Spielmann, who holds a degree in medicine, also views himself as a “scientific diplomat,” since he is the coordinator of the EU project “AXLR8,” whose goal is to promote research on alternative testing methods within Europe and in coordination with the U.S. and Japan. “Since 2004, it has been accepted practice worldwide to perform what we call phototoxicity tests on mouse fibroblasts – meaning connective tissue cells taken from the animals – and no longer on mice or rats themselves,” Spielmann says.
This gives researchers a reliable way to test common side effects of antibiotics, such as reddening of the skin on UV exposure, without experimenting on animals. But it often takes years for these kinds of methods to be validated through experiments and acknowledged and approved around the world. One of the goals of AXLR8, Spielmann says, is just what its name indicates: to speed up these processes. “The biggest breakthrough for us came when we were allowed to work with human cells and tissue, or with what we call reconstructed organs, which are developed from human cells through biotechnology and can sometimes be highly complex, and no longer with rats and mice,” he says.

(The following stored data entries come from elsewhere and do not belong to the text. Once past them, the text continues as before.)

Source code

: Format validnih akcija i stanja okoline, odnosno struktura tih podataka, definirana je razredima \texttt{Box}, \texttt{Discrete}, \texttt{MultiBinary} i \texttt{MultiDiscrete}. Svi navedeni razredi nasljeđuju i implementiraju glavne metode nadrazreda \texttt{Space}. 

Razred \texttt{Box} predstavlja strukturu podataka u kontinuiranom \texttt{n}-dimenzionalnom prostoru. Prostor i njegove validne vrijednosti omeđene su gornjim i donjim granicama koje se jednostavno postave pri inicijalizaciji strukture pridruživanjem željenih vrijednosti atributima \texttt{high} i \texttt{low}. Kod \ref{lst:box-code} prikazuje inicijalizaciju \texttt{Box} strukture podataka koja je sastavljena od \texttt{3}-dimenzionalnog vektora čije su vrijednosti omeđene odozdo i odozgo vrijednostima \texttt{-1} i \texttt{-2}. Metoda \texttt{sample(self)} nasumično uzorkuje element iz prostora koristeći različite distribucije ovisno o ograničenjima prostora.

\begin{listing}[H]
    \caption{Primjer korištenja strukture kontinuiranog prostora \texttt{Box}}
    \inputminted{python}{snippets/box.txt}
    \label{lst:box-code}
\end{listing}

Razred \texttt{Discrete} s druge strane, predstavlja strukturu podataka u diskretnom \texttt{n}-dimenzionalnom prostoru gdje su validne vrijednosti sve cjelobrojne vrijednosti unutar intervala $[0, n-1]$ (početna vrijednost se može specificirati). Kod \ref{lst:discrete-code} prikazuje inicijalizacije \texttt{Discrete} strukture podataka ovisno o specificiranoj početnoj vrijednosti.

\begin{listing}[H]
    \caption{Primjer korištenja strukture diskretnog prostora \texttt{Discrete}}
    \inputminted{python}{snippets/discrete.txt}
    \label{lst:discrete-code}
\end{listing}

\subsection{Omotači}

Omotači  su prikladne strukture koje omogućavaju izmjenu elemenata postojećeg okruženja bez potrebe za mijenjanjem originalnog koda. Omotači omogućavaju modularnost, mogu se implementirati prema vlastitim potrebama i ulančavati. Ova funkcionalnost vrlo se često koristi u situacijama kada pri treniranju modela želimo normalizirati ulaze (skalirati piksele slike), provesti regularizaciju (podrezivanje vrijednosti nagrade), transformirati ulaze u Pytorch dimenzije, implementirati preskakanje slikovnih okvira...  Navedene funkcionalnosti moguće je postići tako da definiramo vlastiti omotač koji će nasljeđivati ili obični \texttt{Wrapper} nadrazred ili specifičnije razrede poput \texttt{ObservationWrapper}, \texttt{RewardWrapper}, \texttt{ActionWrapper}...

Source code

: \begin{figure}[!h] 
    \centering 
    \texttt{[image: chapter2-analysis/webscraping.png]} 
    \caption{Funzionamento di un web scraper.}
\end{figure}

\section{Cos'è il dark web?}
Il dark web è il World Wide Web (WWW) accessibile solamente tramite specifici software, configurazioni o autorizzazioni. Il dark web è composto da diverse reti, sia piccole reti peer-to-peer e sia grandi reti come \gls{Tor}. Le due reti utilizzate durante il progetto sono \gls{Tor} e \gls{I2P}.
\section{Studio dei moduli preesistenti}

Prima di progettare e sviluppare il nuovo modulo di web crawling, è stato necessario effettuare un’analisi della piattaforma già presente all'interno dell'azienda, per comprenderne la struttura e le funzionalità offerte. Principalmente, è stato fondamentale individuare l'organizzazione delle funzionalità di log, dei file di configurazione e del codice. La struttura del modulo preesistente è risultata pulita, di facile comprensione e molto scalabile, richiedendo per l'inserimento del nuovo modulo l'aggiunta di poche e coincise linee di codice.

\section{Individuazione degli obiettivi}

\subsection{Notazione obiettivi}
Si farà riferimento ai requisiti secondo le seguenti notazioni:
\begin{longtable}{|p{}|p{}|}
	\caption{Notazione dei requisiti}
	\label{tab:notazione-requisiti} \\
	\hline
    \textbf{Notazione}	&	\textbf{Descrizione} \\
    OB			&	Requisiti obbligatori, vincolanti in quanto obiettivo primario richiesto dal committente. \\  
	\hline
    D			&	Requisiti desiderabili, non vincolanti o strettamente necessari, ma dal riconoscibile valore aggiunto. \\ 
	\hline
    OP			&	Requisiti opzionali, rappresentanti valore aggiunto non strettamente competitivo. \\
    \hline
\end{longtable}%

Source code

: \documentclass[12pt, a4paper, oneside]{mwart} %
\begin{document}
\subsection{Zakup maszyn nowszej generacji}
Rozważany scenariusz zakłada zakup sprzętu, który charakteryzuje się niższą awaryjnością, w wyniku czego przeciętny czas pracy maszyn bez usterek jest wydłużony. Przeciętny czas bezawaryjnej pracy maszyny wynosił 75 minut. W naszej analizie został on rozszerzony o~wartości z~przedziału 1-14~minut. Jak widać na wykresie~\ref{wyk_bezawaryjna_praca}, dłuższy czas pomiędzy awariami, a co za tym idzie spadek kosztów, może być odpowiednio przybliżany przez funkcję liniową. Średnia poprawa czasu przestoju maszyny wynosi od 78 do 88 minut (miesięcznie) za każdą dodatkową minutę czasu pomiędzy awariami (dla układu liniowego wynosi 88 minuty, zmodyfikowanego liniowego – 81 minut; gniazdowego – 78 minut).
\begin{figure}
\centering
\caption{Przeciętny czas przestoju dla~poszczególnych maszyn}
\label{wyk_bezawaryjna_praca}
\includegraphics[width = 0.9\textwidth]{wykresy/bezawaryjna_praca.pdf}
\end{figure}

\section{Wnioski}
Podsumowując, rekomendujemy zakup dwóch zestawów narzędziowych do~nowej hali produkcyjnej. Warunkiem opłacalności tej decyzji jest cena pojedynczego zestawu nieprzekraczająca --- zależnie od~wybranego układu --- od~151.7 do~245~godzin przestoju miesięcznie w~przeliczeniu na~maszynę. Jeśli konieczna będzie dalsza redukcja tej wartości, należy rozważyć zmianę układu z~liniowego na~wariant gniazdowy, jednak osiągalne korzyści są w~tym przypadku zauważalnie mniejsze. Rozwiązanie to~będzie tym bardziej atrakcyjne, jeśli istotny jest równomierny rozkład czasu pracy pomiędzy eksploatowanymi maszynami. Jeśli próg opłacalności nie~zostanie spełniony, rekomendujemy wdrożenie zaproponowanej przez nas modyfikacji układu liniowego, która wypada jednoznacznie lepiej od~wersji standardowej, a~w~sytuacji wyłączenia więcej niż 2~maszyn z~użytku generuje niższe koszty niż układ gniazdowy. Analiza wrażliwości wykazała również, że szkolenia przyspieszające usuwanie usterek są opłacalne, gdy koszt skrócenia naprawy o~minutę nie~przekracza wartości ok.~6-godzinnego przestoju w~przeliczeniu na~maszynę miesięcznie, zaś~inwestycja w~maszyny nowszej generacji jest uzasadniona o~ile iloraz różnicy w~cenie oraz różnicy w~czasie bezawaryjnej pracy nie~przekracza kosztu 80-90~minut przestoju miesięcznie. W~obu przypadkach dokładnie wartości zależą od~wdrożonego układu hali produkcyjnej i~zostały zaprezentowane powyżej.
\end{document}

Pharmacologist and professor Monika Schäfer-Korting leads a working group at the Institute of Pharmacy, studying the development of alternative methods not only for safety testing, but also for improved development of pharmaceuticals to treat skin diseases. “The skin is one of the three routes toxins can take to enter the human body,” Schäfer-Korting says. For example, 90 percent of pesticides absorbed into the body come through the skin, not through the lungs or the gastrointestinal tract. “We are looking at how substances are absorbed into the skin, and moreover at whether, and if so how, they are metabolized in the deeper layers of the skin,” she explains.
To better understand these kinds of effects, the researchers at Freie Universität are working with skin reconstructed in the lab as a replacement for animal testing. The tissue is cultured from human skin cells on supporting membranes; the cells themselves come from “residual skin” left over after surgery. These kinds of models can be used to test various active ingredients for potential harm at the cellular level. If a toxin or drug is supposed to work in a particular place inside the body, it must first penetrate the stratum corneum, the skin’s protective outermost layer.
This barrier, which protects us from toxins in our surroundings, is a major hurdle for pharmaceuticals, but it can be overcome with appropriate “transporters.” For example, drugs can be integrated into lipid nanoparticles, tiny spheres of fat just 180 nanometers in diameter (one nanometer is equal to one-billionth of one meter), which easily penetrate the stratum corneum, efficiently delivering the medications into the skin.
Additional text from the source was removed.